Chapter Twelve: Civil Ascension

"Whatever good things we build end up building us."
- Jim Rohn

Up until now, this writing has primarily focused on the technologies Scarcity Zero proposes to solve resource scarcity. The reason for this is unambiguous: resource scarcity is the core human malady. It’s the primary cause of large-scale conflict, the major driver of environmental destruction and climate change, and both the facilitator and accelerant of economic decline, poverty and state-level enmity. Scarcity has been a determining factor in our existence since civilization became civilization. It’s solution, therefore, is the central factor in determining our evolution beyond the dynamic that’s limited us from that time-onward.

The question thus becomes: what happens once we reach that zenith?

Concretely, we’ll have a game-changing abundance of resources. Resources sourced not only from next-generation and highly scalable technology, but also from freeing up immense resources that were previously devoted to mitigating the consequences of scarcity, both at home and abroad. Mainstays of state spending will experience a paradigm shift: defense, security, finance, agriculture, manufacturing, energy, healthcare, construction, communications, education and beyond will all be forever changed by such abundance.

This cyclical effect has the potential to reshape our future and improve our quality of life on a scale unrivaled. This goes beyond thinking bigger and building larger. The very foundations of our civilization will be on a trajectory of collective ascent to heights that were never before possible until we reached this threshold.

To put that statement in perspective, recall that humanity has existed for about 200,000 years, although some estimates say it’s as long as 300,000.[1] For 95% of that timeline, we were basically cavemen. If we characterize “actual” civilization as the start of the Bronze Age, that period started only 5,000 years ago. From the year 200,000 B.C.E. until the mid-1800s, the fastest a human could travel was on horseback. Yet by the start of the 20th century we had the train, automobile and aircraft, and we landed on the moon less than 70 years later. The light bulb, internet, cellphone, computer, skyscraper, satellite and spacecraft were all invented in roughly the past 1/2,000th of our history.
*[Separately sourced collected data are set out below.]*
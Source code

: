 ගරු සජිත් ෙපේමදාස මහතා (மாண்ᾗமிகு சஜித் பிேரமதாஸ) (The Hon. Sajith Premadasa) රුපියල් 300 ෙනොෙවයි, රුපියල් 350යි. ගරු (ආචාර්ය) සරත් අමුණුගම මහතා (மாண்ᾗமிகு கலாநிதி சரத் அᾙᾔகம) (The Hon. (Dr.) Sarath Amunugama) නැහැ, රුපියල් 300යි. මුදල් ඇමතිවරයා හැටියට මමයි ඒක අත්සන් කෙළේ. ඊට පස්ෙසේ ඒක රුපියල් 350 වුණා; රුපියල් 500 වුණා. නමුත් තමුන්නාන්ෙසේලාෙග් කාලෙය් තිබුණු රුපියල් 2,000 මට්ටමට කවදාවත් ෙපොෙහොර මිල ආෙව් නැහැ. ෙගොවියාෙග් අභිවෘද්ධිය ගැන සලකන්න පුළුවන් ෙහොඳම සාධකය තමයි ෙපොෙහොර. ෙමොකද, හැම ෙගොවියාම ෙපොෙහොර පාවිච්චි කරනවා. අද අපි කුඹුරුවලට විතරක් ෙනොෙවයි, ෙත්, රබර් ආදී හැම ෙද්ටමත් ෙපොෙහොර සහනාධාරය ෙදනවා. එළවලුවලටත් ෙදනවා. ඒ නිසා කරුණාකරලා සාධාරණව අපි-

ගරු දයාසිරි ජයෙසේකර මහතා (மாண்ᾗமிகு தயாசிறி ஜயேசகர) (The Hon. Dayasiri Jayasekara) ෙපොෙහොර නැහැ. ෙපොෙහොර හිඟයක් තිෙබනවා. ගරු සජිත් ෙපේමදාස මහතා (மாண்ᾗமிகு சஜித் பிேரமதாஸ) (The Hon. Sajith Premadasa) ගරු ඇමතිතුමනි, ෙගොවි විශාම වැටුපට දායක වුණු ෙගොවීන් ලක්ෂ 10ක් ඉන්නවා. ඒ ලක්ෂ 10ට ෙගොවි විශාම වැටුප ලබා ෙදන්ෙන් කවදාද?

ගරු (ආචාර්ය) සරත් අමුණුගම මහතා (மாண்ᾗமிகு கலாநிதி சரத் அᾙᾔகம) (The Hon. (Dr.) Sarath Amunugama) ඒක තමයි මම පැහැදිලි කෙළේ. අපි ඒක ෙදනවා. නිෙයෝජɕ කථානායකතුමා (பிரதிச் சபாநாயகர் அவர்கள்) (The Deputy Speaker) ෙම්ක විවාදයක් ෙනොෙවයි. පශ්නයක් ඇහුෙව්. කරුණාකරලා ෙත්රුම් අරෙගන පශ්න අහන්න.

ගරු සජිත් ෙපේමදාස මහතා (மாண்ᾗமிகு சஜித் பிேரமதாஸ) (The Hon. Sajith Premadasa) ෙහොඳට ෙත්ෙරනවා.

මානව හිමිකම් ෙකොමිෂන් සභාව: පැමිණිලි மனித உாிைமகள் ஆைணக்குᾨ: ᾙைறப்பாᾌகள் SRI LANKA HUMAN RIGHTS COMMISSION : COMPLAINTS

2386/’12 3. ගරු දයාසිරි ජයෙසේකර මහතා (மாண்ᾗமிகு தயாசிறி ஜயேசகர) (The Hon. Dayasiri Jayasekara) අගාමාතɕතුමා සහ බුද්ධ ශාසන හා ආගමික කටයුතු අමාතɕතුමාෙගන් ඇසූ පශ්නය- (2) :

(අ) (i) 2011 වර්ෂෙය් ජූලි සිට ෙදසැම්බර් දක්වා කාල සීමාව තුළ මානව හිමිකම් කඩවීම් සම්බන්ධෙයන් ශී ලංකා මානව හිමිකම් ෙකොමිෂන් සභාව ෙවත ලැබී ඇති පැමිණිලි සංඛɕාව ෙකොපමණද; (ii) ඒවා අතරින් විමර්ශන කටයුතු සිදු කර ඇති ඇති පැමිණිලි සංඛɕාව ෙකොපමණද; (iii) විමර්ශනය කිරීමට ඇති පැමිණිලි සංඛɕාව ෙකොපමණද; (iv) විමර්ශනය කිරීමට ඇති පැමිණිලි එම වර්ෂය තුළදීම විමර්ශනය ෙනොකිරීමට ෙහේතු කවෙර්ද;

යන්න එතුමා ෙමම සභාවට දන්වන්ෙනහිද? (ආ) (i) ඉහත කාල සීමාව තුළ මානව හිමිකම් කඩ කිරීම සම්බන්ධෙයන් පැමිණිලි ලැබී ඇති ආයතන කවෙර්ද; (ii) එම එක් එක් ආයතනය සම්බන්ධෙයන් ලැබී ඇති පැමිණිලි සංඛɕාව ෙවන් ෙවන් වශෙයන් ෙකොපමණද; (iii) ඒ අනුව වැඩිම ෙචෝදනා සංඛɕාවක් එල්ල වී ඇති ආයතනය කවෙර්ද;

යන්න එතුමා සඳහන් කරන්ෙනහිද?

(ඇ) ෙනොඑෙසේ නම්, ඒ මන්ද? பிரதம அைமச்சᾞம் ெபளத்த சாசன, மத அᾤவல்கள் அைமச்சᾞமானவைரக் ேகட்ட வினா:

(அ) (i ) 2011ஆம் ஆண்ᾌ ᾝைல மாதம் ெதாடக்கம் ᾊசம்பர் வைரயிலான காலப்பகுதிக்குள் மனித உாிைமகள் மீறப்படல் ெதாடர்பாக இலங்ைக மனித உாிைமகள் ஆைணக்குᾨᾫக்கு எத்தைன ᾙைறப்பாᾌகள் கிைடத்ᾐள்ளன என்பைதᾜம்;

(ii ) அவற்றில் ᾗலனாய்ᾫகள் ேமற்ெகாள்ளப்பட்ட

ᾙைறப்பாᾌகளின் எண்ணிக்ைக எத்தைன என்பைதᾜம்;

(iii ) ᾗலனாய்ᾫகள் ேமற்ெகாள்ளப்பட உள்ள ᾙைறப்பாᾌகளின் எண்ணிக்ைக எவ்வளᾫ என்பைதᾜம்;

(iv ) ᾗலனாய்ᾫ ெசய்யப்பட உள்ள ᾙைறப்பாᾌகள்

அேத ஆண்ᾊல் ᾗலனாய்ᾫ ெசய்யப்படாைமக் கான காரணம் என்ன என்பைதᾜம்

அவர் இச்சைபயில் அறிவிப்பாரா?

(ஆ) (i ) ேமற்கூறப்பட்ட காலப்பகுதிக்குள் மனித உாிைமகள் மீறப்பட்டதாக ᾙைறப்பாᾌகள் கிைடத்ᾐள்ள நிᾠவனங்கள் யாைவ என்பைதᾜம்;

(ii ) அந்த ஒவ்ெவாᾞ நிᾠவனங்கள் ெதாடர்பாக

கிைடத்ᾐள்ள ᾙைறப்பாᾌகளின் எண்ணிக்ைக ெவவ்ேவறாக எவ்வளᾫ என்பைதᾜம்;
We achieved each of those advances through technological ascension, and advances that were limited only by our ambition of vision and our knowledge present at the time – ever-accelerating the former through advances in the latter.

Scarcity Zero accelerates our rate of ascension by providing effectively unlimited energy and resources in which to build practically anything to a superior civilizational scale and sophistication. In doing so, we are presented with unique potential to advance our social infrastructure – especially within areas of civil engineering, transportation and aerospace.